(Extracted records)

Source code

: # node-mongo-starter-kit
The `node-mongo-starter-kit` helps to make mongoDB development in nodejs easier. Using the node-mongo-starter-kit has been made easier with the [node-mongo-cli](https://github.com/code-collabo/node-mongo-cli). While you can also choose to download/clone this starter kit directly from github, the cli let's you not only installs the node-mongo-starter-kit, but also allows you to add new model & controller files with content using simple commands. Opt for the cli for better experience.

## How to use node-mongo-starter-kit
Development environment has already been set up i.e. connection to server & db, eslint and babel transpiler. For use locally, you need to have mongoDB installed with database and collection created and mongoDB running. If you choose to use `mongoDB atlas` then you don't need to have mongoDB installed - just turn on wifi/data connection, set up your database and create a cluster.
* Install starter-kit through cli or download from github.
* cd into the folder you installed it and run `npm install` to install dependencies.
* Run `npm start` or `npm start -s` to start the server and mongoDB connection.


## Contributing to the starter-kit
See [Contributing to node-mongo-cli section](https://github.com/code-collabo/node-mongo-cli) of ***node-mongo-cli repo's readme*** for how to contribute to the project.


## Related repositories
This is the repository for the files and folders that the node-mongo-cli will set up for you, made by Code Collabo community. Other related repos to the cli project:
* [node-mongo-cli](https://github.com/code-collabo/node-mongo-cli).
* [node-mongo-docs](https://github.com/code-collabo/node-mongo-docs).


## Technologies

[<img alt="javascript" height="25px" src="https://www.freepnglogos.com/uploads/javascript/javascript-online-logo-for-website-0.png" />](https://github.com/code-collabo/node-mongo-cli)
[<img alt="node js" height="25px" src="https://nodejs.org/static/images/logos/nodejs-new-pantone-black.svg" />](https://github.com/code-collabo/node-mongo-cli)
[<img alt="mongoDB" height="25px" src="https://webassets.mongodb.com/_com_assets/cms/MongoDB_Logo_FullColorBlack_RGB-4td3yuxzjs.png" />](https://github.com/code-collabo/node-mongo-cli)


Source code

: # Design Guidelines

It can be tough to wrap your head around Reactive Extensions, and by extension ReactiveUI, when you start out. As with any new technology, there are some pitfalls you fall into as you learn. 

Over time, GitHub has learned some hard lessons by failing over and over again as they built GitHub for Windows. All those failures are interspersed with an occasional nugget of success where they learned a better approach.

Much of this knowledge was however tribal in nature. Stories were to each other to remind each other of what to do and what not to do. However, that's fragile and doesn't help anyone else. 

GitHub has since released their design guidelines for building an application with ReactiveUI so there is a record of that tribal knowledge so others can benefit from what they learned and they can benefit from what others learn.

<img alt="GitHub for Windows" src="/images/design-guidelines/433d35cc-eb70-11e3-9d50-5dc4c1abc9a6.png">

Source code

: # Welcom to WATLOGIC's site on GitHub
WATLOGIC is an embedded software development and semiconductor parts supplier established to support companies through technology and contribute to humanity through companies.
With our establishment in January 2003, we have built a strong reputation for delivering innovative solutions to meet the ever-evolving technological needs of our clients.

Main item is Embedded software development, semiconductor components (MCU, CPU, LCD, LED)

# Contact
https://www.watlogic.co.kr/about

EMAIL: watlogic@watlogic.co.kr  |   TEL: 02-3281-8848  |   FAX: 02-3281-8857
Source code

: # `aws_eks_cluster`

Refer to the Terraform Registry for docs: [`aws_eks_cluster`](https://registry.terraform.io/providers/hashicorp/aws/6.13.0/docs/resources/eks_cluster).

WHAT THE TASK REQUIRES: Reproduce the entries in full, exactly as written.

RESULT BELOW:
Source code

: # node-mongo-starter-kit
The `node-mongo-starter-kit` helps to make mongoDB development in nodejs easier. Using the node-mongo-starter-kit has been made easier with the [node-mongo-cli](https://github.com/code-collabo/node-mongo-cli). While you can also choose to download/clone this starter kit directly from github, the cli let's you not only installs the node-mongo-starter-kit, but also allows you to add new model & controller files with content using simple commands. Opt for the cli for better experience.

## How to use node-mongo-starter-kit
Development environment has already been set up i.e. connection to server & db, eslint and babel transpiler. For use locally, you need to have mongoDB installed with database and collection created and mongoDB running. If you choose to use `mongoDB atlas` then you don't need to have mongoDB installed - just turn on wifi/data connection, set up your database and create a cluster.
* Install starter-kit through cli or download from github.
* cd into the folder you installed it and run `npm install` to install dependencies.
* Run `npm start` or `npm start -s` to start the server and mongoDB connection.


## Contributing to the starter-kit
See [Contributing to node-mongo-cli section](https://github.com/code-collabo/node-mongo-cli) of ***node-mongo-cli repo's readme*** for how to contribute to the project.


## Related repositories
This is the repository for the files and folders that the node-mongo-cli will set up for you, made by Code Collabo community. Other related repos to the cli project:
* [node-mongo-cli](https://github.com/code-collabo/node-mongo-cli).
* [node-mongo-docs](https://github.com/code-collabo/node-mongo-docs).


## Technologies

[<img alt="javascript" height="25px" src="https://www.freepnglogos.com/uploads/javascript/javascript-online-logo-for-website-0.png" />](https://github.com/code-collabo/node-mongo-cli)
[<img alt="node js" height="25px" src="https://nodejs.org/static/images/logos/nodejs-new-pantone-black.svg" />](https://github.com/code-collabo/node-mongo-cli)
[<img alt="mongoDB" height="25px" src="https://webassets.mongodb.com/_com_assets/cms/MongoDB_Logo_FullColorBlack_RGB-4td3yuxzjs.png" />](https://github.com/code-collabo/node-mongo-cli)


Source code

: # Design Guidelines

It can be tough to wrap your head around Reactive Extensions, and by extension ReactiveUI, when you start out. As with any new technology, there are some pitfalls you fall into as you learn. 

Over time, GitHub has learned some hard lessons by failing over and over again as they built GitHub for Windows. All those failures are interspersed with an occasional nugget of success where they learned a better approach.

Much of this knowledge was however tribal in nature. Stories were to each other to remind each other of what to do and what not to do. However, that's fragile and doesn't help anyone else. 

GitHub has since released their design guidelines for building an application with ReactiveUI so there is a record of that tribal knowledge so others can benefit from what they learned and they can benefit from what others learn.

<img alt="GitHub for Windows" src="/images/design-guidelines/433d35cc-eb70-11e3-9d50-5dc4c1abc9a6.png">

Source code

: # Welcom to WATLOGIC's site on GitHub
WATLOGIC is an embedded software development and semiconductor parts supplier established to support companies through technology and contribute to humanity through companies.
With our establishment in January 2003, we have built a strong reputation for delivering innovative solutions to meet the ever-evolving technological needs of our clients.

Main item is Embedded software development, semiconductor components (MCU, CPU, LCD, LED)

# Contact
https://www.watlogic.co.kr/about

EMAIL: watlogic@watlogic.co.kr  |   TEL: 02-3281-8848  |   FAX: 02-3281-8857
Source code

: # `aws_eks_cluster`

Refer to the Terraform Registry for docs: [`aws_eks_cluster`](https://registry.terraform.io/providers/hashicorp/aws/6.13.0/docs/resources/eks_cluster).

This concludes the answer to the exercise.